◆ **Exercise brief**: Extract the opening line of the entries and every line after it, stopping at and including the line that contains "下图说明了典型组织的各个级别。". Do not include pictures.

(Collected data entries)
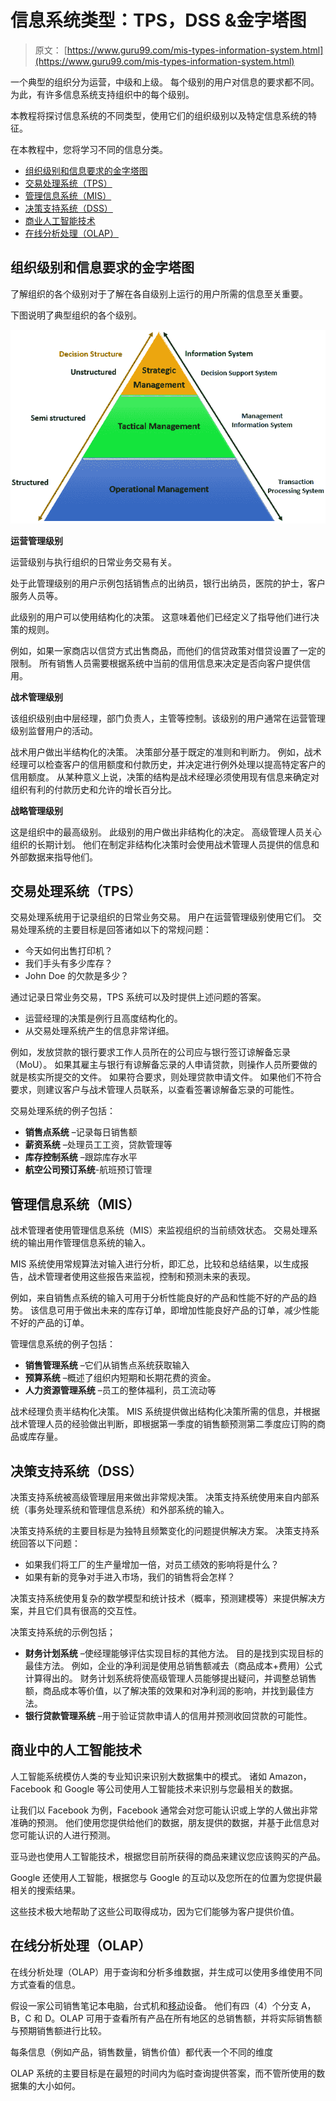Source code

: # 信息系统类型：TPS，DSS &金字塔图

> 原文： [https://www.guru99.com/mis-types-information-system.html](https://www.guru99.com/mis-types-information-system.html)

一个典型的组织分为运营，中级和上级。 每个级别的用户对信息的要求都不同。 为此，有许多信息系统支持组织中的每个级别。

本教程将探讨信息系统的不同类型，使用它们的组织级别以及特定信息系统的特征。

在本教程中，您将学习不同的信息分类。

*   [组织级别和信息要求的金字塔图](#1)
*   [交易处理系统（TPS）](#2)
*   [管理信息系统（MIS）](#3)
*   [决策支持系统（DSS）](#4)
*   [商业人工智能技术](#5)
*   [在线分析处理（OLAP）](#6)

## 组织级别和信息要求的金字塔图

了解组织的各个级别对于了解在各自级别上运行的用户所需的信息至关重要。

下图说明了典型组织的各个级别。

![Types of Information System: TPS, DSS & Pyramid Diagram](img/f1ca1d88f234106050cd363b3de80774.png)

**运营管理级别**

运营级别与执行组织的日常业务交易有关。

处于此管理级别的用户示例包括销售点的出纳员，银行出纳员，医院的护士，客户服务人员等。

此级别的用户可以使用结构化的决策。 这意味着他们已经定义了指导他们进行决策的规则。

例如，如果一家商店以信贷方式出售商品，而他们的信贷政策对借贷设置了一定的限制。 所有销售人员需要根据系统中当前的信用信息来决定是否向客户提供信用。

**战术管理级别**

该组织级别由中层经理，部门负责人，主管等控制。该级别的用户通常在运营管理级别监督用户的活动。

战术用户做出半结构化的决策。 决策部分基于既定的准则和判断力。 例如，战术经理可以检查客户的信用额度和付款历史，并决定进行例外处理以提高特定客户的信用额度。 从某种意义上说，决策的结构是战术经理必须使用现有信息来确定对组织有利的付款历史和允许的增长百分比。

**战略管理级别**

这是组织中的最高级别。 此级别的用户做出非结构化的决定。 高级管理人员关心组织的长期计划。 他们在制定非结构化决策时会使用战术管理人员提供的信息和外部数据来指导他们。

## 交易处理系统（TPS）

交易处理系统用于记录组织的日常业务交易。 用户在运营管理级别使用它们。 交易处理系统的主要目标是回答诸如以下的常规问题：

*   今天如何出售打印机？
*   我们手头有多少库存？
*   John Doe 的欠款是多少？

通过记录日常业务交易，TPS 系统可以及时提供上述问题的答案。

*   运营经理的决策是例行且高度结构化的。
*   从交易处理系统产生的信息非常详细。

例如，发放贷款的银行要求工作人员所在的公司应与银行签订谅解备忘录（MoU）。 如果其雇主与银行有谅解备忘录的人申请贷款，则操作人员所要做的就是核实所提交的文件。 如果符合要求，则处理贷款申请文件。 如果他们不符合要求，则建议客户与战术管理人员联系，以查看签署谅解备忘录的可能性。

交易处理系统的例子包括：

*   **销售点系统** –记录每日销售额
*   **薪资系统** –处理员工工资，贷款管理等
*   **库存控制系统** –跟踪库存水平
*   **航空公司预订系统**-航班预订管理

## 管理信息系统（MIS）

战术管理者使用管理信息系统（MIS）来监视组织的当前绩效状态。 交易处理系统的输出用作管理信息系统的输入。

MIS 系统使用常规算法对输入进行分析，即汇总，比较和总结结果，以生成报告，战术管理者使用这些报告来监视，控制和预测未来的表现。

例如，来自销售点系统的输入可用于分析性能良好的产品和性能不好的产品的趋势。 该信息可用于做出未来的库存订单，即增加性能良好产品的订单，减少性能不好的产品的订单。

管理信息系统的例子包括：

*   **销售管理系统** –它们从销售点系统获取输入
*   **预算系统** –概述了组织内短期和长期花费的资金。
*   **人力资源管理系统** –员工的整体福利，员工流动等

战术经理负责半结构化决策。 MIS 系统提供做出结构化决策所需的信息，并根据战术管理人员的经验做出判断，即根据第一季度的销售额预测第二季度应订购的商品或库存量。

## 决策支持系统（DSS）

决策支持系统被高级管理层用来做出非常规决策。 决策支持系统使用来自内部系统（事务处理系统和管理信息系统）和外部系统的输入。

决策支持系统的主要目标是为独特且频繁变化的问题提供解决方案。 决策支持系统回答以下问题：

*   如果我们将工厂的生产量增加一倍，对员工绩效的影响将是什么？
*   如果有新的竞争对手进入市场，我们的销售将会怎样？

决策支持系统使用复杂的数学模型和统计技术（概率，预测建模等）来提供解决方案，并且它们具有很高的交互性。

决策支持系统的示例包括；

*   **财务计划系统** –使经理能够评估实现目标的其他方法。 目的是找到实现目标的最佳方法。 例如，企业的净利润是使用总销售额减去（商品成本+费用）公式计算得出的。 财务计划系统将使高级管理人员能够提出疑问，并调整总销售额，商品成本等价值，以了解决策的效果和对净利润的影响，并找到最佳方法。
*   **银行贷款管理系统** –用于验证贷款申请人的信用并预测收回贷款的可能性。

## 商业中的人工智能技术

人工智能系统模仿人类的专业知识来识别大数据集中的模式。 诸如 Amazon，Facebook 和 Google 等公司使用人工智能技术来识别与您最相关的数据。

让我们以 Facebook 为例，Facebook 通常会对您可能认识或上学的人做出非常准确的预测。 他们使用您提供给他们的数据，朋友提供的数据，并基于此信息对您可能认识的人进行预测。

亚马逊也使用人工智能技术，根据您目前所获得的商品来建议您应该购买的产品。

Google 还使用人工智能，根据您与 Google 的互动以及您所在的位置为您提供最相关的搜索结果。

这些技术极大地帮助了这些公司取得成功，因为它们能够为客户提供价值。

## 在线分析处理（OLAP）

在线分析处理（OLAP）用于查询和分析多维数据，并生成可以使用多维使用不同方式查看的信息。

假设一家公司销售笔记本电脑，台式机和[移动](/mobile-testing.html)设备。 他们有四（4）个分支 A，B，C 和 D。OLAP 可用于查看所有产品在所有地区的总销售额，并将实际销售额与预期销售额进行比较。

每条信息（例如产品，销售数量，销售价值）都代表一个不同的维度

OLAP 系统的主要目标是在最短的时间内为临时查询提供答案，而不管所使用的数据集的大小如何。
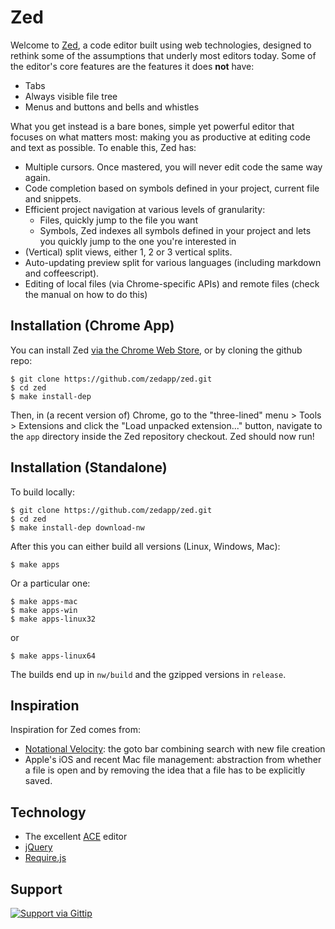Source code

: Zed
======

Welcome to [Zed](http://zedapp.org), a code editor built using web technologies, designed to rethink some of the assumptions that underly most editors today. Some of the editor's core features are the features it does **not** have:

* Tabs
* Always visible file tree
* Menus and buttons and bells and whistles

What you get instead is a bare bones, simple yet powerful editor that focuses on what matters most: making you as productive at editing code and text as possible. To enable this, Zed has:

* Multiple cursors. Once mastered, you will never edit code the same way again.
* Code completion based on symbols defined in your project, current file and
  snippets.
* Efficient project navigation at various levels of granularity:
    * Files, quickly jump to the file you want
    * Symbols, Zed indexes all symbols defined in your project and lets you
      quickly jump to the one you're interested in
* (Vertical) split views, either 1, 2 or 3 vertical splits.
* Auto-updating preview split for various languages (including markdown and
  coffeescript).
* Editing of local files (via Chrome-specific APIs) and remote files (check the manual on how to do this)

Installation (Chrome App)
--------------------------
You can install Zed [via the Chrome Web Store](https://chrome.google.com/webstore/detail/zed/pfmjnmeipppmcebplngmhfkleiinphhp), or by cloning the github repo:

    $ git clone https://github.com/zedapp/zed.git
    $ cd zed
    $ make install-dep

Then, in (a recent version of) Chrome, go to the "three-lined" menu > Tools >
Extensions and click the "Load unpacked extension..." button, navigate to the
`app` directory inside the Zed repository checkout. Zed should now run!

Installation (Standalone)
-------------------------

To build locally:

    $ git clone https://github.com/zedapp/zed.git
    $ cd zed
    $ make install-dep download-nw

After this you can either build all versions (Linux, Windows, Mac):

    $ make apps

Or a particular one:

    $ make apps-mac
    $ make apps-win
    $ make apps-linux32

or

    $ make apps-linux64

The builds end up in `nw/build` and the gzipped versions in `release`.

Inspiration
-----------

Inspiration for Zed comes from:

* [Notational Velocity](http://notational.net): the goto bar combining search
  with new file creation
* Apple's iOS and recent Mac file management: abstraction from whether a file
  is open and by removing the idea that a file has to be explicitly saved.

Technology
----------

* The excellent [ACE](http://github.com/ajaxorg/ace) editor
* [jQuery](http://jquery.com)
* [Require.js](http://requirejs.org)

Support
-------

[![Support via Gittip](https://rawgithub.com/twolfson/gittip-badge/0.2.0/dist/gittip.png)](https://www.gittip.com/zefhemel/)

◆ **Final answer**:
Source code

: # 信息系统类型：TPS，DSS &金字塔图

> 原文： [https://www.guru99.com/mis-types-information-system.html](https://www.guru99.com/mis-types-information-system.html)

一个典型的组织分为运营，中级和上级。 每个级别的用户对信息的要求都不同。 为此，有许多信息系统支持组织中的每个级别。

本教程将探讨信息系统的不同类型，使用它们的组织级别以及特定信息系统的特征。

在本教程中，您将学习不同的信息分类。

*   [组织级别和信息要求的金字塔图](#1)
*   [交易处理系统（TPS）](#2)
*   [管理信息系统（MIS）](#3)
*   [决策支持系统（DSS）](#4)
*   [商业人工智能技术](#5)
*   [在线分析处理（OLAP）](#6)

## 组织级别和信息要求的金字塔图

了解组织的各个级别对于了解在各自级别上运行的用户所需的信息至关重要。

下图说明了典型组织的各个级别。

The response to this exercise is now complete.